Items listed in a dataset:
* * *

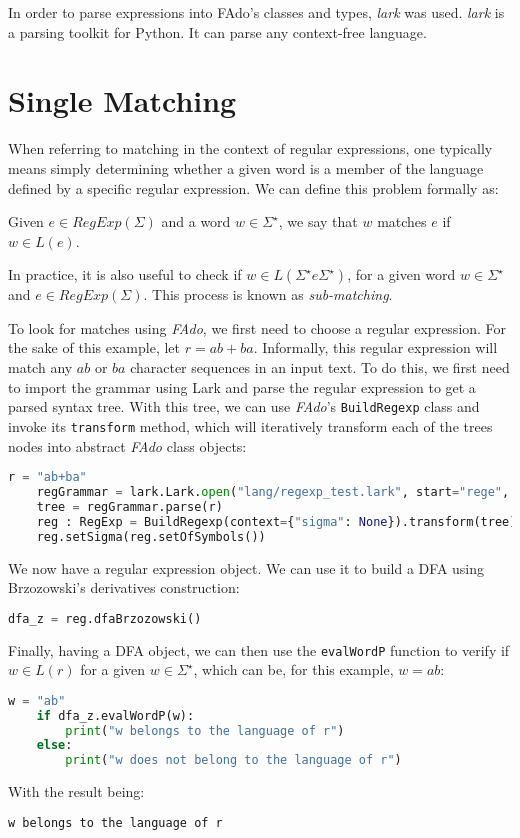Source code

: In order to parse expressions into FAdo's classes and types, \emph{lark} was used. \emph{lark} \cite{lark_parser} is a parsing toolkit for Python. It can parse any context-free language.

\section{Single Matching}
When referring to matching in the context of regular expressions, one typically means simply determining whether a given word is a member of the language defined by a specific regular expression.
We can define this problem formally as:
\begin{defn}
	\label{defn:single_matching}
	Given $e \in RegExp(\Sigma)$ and a word $w \in \Sigma^\star$, we say that $w$ matches $e$ if $w \in L(e)$.
\end{defn}
In practice, it is also useful to check if $w \in L(\Sigma^\star e \Sigma^\star)$, for a given word $w \in \Sigma^\star$ and $e \in RegExp(\Sigma)$. This process is known as \textit{sub-matching}.

To look for matches using \textit{FAdo}, we first need to choose a regular expression. For the sake of this example, let $r = ab + ba$. Informally, this regular expression will match any $ab$ or $ba$ character sequences in an input text. To do this, we first need to import the grammar using Lark and parse the regular expression to get a parsed syntax tree. With this tree, we can use \textit{FAdo}'s \texttt{BuildRegexp} class and invoke its \texttt{transform} method, which will iteratively transform each of the trees nodes into abstract \textit{FAdo} class objects:
\begin{lstlisting}[language=Python]
	r = "ab+ba"
	regGrammar = lark.Lark.open("lang/regexp_test.lark", start="rege", parser="lalr")
	tree = regGrammar.parse(r)
	reg : RegExp = BuildRegexp(context={"sigma": None}).transform(tree)
	reg.setSigma(reg.setOfSymbols())
\end{lstlisting}
We now have a regular expression object. We can use it to build a DFA using Brzozowski's derivatives construction:
\begin{lstlisting}[language=Python]
	dfa_z = reg.dfaBrzozowski()
\end{lstlisting}
Finally, having a DFA object, we can then use the \texttt{evalWordP} function to verify if $w \in L(r)$ for a given $w \in \Sigma^\star$, which can be, for this example, $w = ab$:
\begin{lstlisting}[language=Python,label={code:eval_word_dfa}]
	w = "ab"
	if dfa_z.evalWordP(w):
		print("w belongs to the language of r")
	else:
		print("w does not belong to the language of r")
\end{lstlisting}
With the result being:
\begin{lstlisting}[language=Python]
	w belongs to the language of r
\end{lstlisting}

* * *

Report the number of lines in the records above that include "matches", leaving out any other words.

2